La discarica Chaaria

Mi pare che spesso le persone pensino a Chaaria come ad una discarica. E’ molto frequente che una persona venga portata in ospedale con il fine specifico di abbandonarla qui da noi. 
Sono situazioni spiacevoli e molto stressanti, sia per noi che per i malati stessi, che spesso non sono al corrente dei piani dei familiari e soffrono tantissimo per l’abbandono. Per noi questi casi sono un grave problema economico e gestionale: per esempio ora abbiamo un ragazzo di 14 anni di nome Domiziano, che e’ stato abbandonato qui a Chaaria da gennaio. La famiglia viene da molto lontano. 
Il povero paziente ha una pancitopenia con anemiegravissime e ricorrenti, e lo dobbiamo trasfondere due volte alla settimana. Il puntato midollare non ci ha portato a nessuna diagnosi specifica, ed la puntura splenica ha escluso il Kala Azar. 

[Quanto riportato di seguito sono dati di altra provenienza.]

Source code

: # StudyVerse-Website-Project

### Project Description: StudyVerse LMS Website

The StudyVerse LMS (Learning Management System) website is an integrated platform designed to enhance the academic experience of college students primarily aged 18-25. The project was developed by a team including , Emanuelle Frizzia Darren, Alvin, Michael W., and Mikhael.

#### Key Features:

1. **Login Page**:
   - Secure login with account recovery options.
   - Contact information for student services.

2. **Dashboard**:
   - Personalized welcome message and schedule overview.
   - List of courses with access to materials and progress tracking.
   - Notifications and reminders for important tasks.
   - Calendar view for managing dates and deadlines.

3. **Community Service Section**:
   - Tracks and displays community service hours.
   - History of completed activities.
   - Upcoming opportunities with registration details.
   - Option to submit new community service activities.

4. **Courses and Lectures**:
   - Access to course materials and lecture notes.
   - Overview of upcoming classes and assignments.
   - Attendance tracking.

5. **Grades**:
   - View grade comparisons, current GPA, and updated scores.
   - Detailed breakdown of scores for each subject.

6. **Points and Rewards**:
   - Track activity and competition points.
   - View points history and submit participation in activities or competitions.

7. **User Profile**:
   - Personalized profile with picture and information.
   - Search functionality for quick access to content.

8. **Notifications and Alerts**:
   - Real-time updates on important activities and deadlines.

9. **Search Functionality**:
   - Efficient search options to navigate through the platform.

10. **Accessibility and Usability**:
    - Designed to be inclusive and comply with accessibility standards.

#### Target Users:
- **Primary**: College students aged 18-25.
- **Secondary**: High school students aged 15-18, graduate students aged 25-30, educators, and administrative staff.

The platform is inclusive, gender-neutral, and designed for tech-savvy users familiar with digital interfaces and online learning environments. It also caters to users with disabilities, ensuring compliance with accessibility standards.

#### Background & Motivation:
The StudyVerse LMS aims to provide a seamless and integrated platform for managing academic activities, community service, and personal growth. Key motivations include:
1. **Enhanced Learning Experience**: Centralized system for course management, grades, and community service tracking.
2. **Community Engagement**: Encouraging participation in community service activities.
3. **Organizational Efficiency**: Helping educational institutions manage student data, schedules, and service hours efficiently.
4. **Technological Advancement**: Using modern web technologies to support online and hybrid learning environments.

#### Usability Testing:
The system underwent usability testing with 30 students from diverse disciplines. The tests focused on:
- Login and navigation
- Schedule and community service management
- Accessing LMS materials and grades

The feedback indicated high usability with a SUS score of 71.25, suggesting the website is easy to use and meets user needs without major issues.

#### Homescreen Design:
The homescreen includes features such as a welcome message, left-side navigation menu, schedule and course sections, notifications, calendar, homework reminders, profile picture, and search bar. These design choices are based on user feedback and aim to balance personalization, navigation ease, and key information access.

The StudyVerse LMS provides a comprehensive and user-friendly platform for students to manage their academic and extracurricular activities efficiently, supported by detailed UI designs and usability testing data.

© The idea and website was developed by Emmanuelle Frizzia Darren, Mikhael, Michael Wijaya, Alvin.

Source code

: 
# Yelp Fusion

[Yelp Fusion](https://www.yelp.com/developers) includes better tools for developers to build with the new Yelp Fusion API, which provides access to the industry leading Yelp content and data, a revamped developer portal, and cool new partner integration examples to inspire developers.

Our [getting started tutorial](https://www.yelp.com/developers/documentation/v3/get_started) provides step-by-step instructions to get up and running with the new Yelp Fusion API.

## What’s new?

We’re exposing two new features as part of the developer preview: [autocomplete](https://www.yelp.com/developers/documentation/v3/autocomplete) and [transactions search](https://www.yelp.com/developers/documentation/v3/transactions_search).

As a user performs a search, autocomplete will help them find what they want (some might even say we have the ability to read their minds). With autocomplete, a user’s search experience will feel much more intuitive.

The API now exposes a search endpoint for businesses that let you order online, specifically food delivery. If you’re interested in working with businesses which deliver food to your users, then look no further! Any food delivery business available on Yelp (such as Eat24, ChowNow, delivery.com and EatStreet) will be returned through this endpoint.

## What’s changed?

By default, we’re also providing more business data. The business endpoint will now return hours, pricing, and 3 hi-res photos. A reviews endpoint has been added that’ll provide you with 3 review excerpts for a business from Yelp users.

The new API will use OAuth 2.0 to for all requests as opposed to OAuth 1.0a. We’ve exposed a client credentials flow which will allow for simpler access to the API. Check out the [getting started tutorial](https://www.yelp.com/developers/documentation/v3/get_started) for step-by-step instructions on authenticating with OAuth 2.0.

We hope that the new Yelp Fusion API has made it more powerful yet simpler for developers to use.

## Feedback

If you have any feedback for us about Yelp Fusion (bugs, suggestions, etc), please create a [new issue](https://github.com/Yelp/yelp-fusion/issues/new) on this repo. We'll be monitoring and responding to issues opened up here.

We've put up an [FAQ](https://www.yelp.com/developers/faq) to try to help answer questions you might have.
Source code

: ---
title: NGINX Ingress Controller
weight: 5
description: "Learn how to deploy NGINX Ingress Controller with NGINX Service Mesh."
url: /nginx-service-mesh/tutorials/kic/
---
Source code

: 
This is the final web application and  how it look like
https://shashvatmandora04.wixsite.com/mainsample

Ora il ragazzo e’ qui; noi non riusciamo in alcun modo a contattare la famiglia; non lo stiamo veramente aiutando in quanto avrebbe probabilmente bisogno di un trasferimento presso una clinica universitara di ematologia; per lui consumiamo la maggior parte delle nostre scorte di sangue; non possiamo neppure portarlo a casa in quanto, se la famiglia lo ha abbandonato in tal modo, sicuramente lo lascerebbe morire di anemia... e non da ultimo, per lui spendiamo un sacco di soldiche nessuno ci rifondera’. 
Certamente non possiamo farci carico noi stessi di portarlo alla clinica universitaria, sia perche’ a volte ci vogliono giorni prima di riuscire a vedere lo specialista, sia perche’ di soldi per coprire le ingenti spese di quell’eventuale ricovero, proprio non ne abbiamo. Il caso di Domiziano e’ solo uno dei tanti, direi un esempio paradigmatico. 
Sono generalmente casi sociali difficilissimi da affrontare: se il figlio maschio nella cultura africana e’ il dono di Dio piu’ importante, devo per forza dedurre che l’abbandono di Domiziano sia dovuto o ad una sitiazione di estrema poverta’ oppure ad uno stato di totale disgregazione familiare. Inoltre tali casi di abbandono ci intasano i reparti e costituiscono una delle cause per cui spesso abbiamo due pazienti per letto. 
Da ultimo contribuiscono pesantemente alla cronica situazione deficitaria dei nostri bilanci. Ma e’ davvero difficile trovare delle soluzioni: da una parte bisognerebbe dimettere i pazienti abbandonati, al fine di responsabilizzare le famiglie. 
Pero’, soprattutto se gravi, tale decisione potrebbe essere una condanna a morte: se la famiglia non li voleva e li ha “buttati via” in ospedale, e’ chiaro che non si prendera’ cura di loro alla dimissione. 
Tante volte poi gli indirizzi sono approssimativi e non riusciamo a trovare le famiglie neppure quando andiamo a far loro visita nei villaggi: altre volte troviamo i parenti, ma sono totalmente ostili nei nostri confronti. 
D’altra parte, anche se sarebbe bello, non abbiamo davvero le risorse economiche per trasportare i malati cronici ed abbandonati in strutture piu’ specializzate della nostra! E cosi’ Domiziano e’ ancora qui; anche oggi lo abbiamo trasfuso, e non sappiamo cosa sara’ di lui domani. 
Quando mi vede, egli abbassa lo sguardo perche’ sa che gli chiedero’ di suo padre, e lui non sa cosa rispondermi. 
Ho pero’ da tempo deciso di non chiedergli piu’ nulla, per non aumentare il suo interiore tormento.